◆ Work request: In the listing below, find each line with the string "that" and report it.

━━━━━━━━━━━━━━━━━━━━

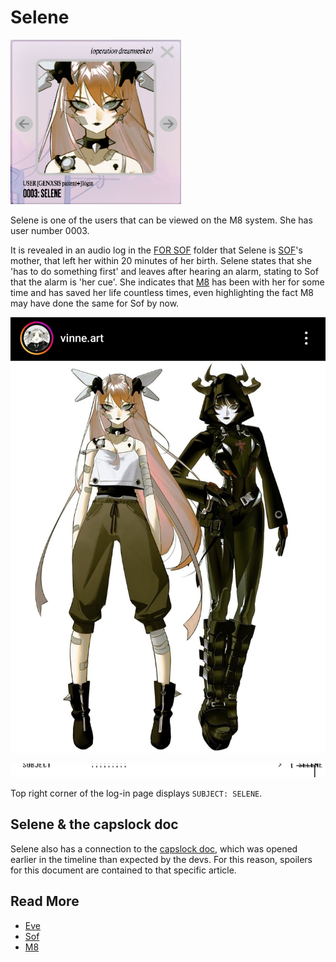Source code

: # Selene

![Selene.png](../../Resources/selene/selene.png)

Selene is one of the users that can be viewed on the M8 system. She has user number 0003.

It is revealed in an audio log in the [FOR SOF](./for-sof#msgforsof.aiff) 
folder that Selene is [SOF](./sof)'s mother, that left her within 20 minutes of her birth. Selene states 
that she 'has to do something first' and leaves after hearing an alarm, stating to Sof that 
the alarm is 'her cue'. She indicates that [M8](./m8) has been with her for some 
time and has saved her life countless times, even highlighting the fact M8 may have 
done the same for Sof by now.

![Art of Selene and Eve](Resources/selene_eve_art.jpg)

![img.png](Resources/selene/subject-selene.png)

Top right corner of the log-in page displays `SUBJECT: SELENE`.

## Selene & the capslock doc

Selene also has a connection to the [capslock doc](../files/capslock_doc.md), which 
was opened earlier in the timeline than expected by the devs. For this reason, 
spoilers for this document are contained to that specific article.

## Read More

- [Eve](eve)
- [Sof](sof)
- [M8](../m8)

━━━━━━━━━━━━━━━━━━━━

◆ Written solution:
Selene is one of the users that can be viewed on the M8 system. She has user number 0003.
folder that Selene is [SOF](./sof)'s mother, that left her within 20 minutes of her birth. Selene states 
that she 'has to do something first' and leaves after hearing an alarm, stating to Sof that 
the alarm is 'her cue'. She indicates that [M8](./m8) has been with her for some 
spoilers for this document are contained to that specific article.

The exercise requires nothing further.